What interests us is the deafening silence of the state media on a story it would normally have pounced on with undisguised glee. Nobody would be surprised that the government controlled press and electronic media, shamelessly manipulated by those holding political power, did not beat the Sunday Leader to the story. That does not usually happen. What does happen is that stories such as this, out of which the government can gain mileage, suitably dressed with parsley and potatoes, are usually handed over on a platter with either implicit or explicit instructions on how they are to be splashed.

In this case, the information was very much in the hands of the authorities.
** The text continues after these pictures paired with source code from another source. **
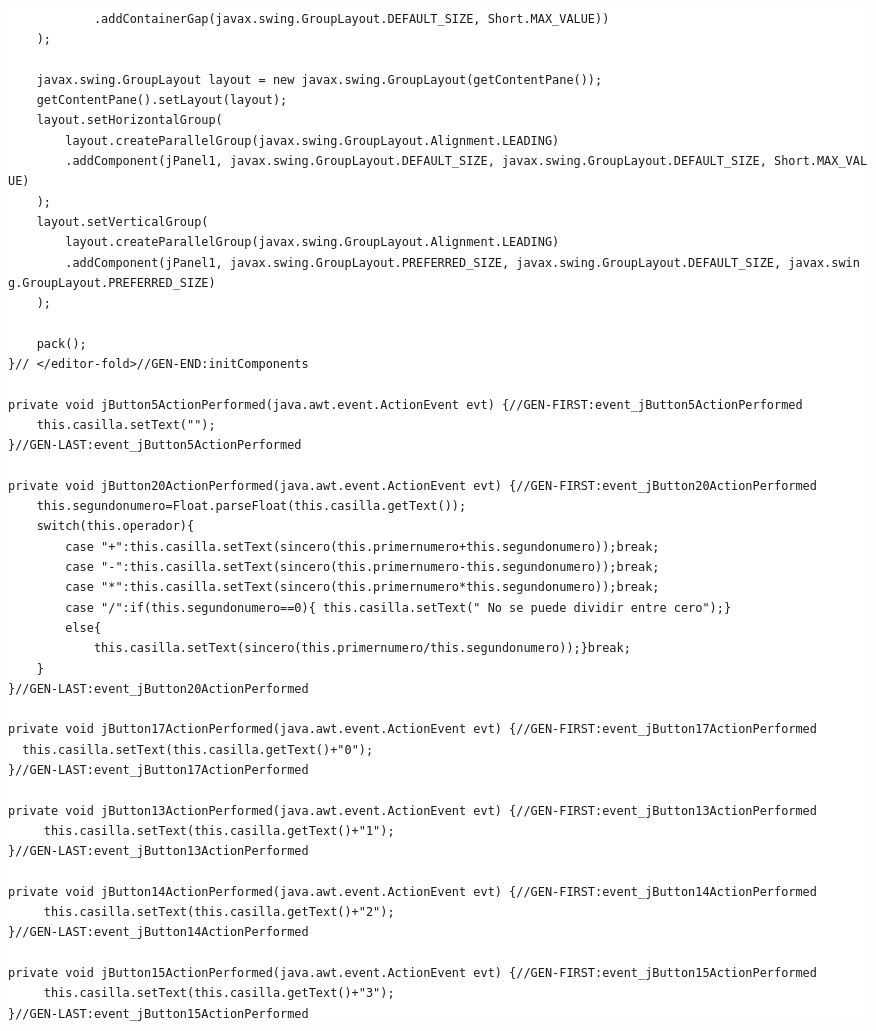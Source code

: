                 .addContainerGap(javax.swing.GroupLayout.DEFAULT_SIZE, Short.MAX_VALUE))
        );

        javax.swing.GroupLayout layout = new javax.swing.GroupLayout(getContentPane());
        getContentPane().setLayout(layout);
        layout.setHorizontalGroup(
            layout.createParallelGroup(javax.swing.GroupLayout.Alignment.LEADING)
            .addComponent(jPanel1, javax.swing.GroupLayout.DEFAULT_SIZE, javax.swing.GroupLayout.DEFAULT_SIZE, Short.MAX_VALUE)
        );
        layout.setVerticalGroup(
            layout.createParallelGroup(javax.swing.GroupLayout.Alignment.LEADING)
            .addComponent(jPanel1, javax.swing.GroupLayout.PREFERRED_SIZE, javax.swing.GroupLayout.DEFAULT_SIZE, javax.swing.GroupLayout.PREFERRED_SIZE)
        );

        pack();
    }// </editor-fold>//GEN-END:initComponents

    private void jButton5ActionPerformed(java.awt.event.ActionEvent evt) {//GEN-FIRST:event_jButton5ActionPerformed
        this.casilla.setText("");
    }//GEN-LAST:event_jButton5ActionPerformed

    private void jButton20ActionPerformed(java.awt.event.ActionEvent evt) {//GEN-FIRST:event_jButton20ActionPerformed
        this.segundonumero=Float.parseFloat(this.casilla.getText());
        switch(this.operador){
            case "+":this.casilla.setText(sincero(this.primernumero+this.segundonumero));break;
            case "-":this.casilla.setText(sincero(this.primernumero-this.segundonumero));break;
            case "*":this.casilla.setText(sincero(this.primernumero*this.segundonumero));break;
            case "/":if(this.segundonumero==0){ this.casilla.setText(" No se puede dividir entre cero");}
            else{     
                this.casilla.setText(sincero(this.primernumero/this.segundonumero));}break;
        }
    }//GEN-LAST:event_jButton20ActionPerformed

    private void jButton17ActionPerformed(java.awt.event.ActionEvent evt) {//GEN-FIRST:event_jButton17ActionPerformed
      this.casilla.setText(this.casilla.getText()+"0");
    }//GEN-LAST:event_jButton17ActionPerformed

    private void jButton13ActionPerformed(java.awt.event.ActionEvent evt) {//GEN-FIRST:event_jButton13ActionPerformed
         this.casilla.setText(this.casilla.getText()+"1");
    }//GEN-LAST:event_jButton13ActionPerformed

    private void jButton14ActionPerformed(java.awt.event.ActionEvent evt) {//GEN-FIRST:event_jButton14ActionPerformed
         this.casilla.setText(this.casilla.getText()+"2");
    }//GEN-LAST:event_jButton14ActionPerformed

    private void jButton15ActionPerformed(java.awt.event.ActionEvent evt) {//GEN-FIRST:event_jButton15ActionPerformed
         this.casilla.setText(this.casilla.getText()+"3");
    }//GEN-LAST:event_jButton15ActionPerformed
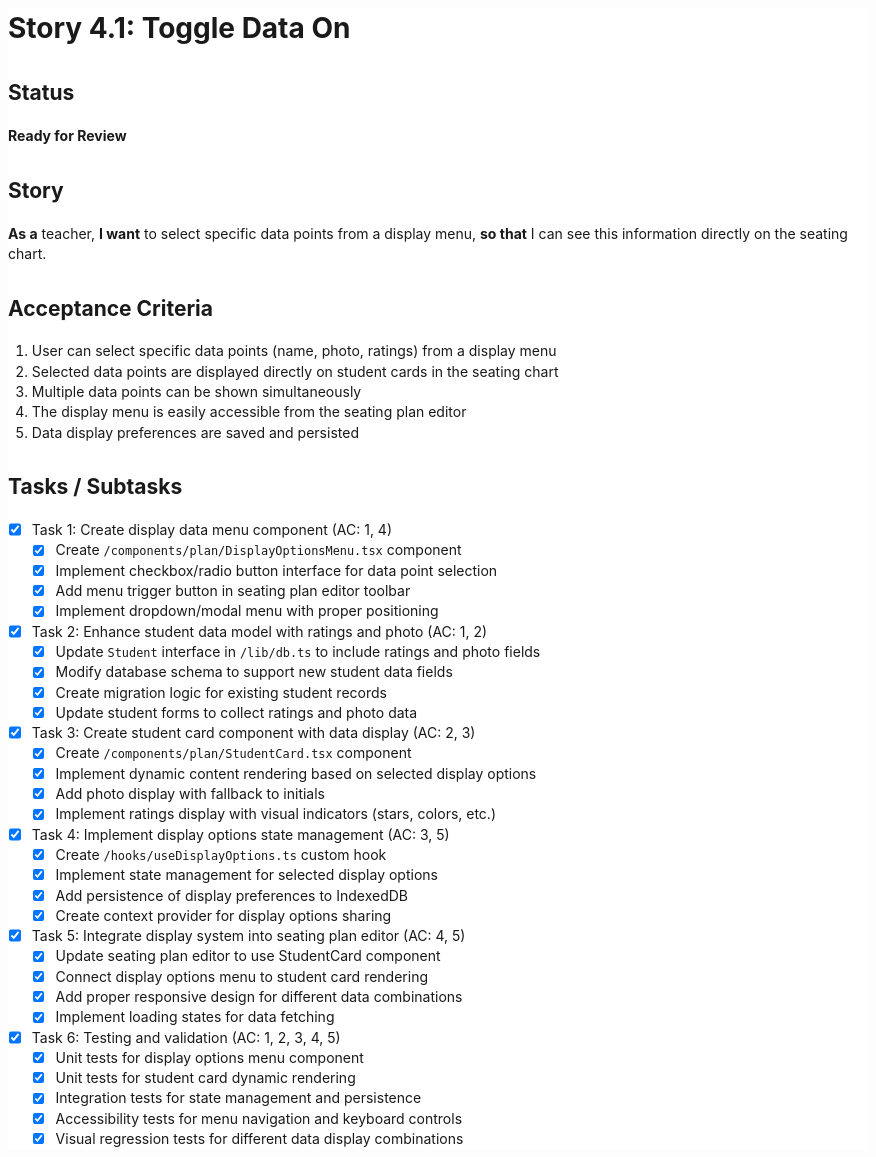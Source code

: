 # Story 4.1: Toggle Data On

## Status
**Ready for Review**

## Story
**As a** teacher,
**I want** to select specific data points from a display menu,
**so that** I can see this information directly on the seating chart.

## Acceptance Criteria
1. User can select specific data points (name, photo, ratings) from a display menu
2. Selected data points are displayed directly on student cards in the seating chart
3. Multiple data points can be shown simultaneously
4. The display menu is easily accessible from the seating plan editor
5. Data display preferences are saved and persisted

## Tasks / Subtasks
- [x] Task 1: Create display data menu component (AC: 1, 4)
  - [x] Create `/components/plan/DisplayOptionsMenu.tsx` component
  - [x] Implement checkbox/radio button interface for data point selection
  - [x] Add menu trigger button in seating plan editor toolbar
  - [x] Implement dropdown/modal menu with proper positioning
- [x] Task 2: Enhance student data model with ratings and photo (AC: 1, 2)
  - [x] Update `Student` interface in `/lib/db.ts` to include ratings and photo fields
  - [x] Modify database schema to support new student data fields
  - [x] Create migration logic for existing student records
  - [x] Update student forms to collect ratings and photo data
- [x] Task 3: Create student card component with data display (AC: 2, 3)
  - [x] Create `/components/plan/StudentCard.tsx` component
  - [x] Implement dynamic content rendering based on selected display options
  - [x] Add photo display with fallback to initials
  - [x] Implement ratings display with visual indicators (stars, colors, etc.)
- [x] Task 4: Implement display options state management (AC: 3, 5)
  - [x] Create `/hooks/useDisplayOptions.ts` custom hook
  - [x] Implement state management for selected display options
  - [x] Add persistence of display preferences to IndexedDB
  - [x] Create context provider for display options sharing
- [x] Task 5: Integrate display system into seating plan editor (AC: 4, 5)
  - [x] Update seating plan editor to use StudentCard component
  - [x] Connect display options menu to student card rendering
  - [x] Add proper responsive design for different data combinations
  - [x] Implement loading states for data fetching
- [x] Task 6: Testing and validation (AC: 1, 2, 3, 4, 5)
  - [x] Unit tests for display options menu component
  - [x] Unit tests for student card dynamic rendering
  - [x] Integration tests for state management and persistence
  - [x] Accessibility tests for menu navigation and keyboard controls
  - [x] Visual regression tests for different data display combinations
After all it was High Commissioner Wickremesinghe in London who drew Defence Secretary Chandrananda de Silva’s attention to the painting being listed in Christie’s catalogue.

Thereafter a CID SP and an Inspector were dispatched to London after the Attorney General had been consulted about clearing the way for the investigation. The fact that the painting allegedly passed through Mr. Jayakody’s hands and that he is no less than the son-in-law of President Premadasa who has long been the favourite whipping boy of the present incumbents of office, should have normally had PA politicos drooling at the mouth. But what do we get instead of drums and trumpets? A deafening silence.

It is not only we who are surprised by the way the government is handling this one. By all accounts even some members of the cabinet are. There have been some questions raised there and replies given about "strategy’’. It has even been alleged that the story was presented to the Sunday Leader no less than by Mr. Ranil Wickremesinghe. The mystery becomes curiouser and curiouser. If there is a strategy of silence, what are the permutations and combinations? The story, after all, is now well known and a conspiracy of silence by the state media is not going to make it go away. Or are there new alliances taking shape?

Nothing surprises anybody about politics and the way the game is played. Take all the nice things about Mr. Maitripala Senanayake that the movers and shakers of the government have been falling over each other to say. He deserved all that and more for the quiet, dignified and moderate role he played in Sri Lanka’s post-Independence politics. Despite all his virtues now freely expressed, the PA who had him on their national list for the 1994 elections kept him out of parliament, breaking his heart and robbing him of the chance to have been the only Commonwealth parliamentarian to log 50 years of unbroken service in the legislature. But to hear them now!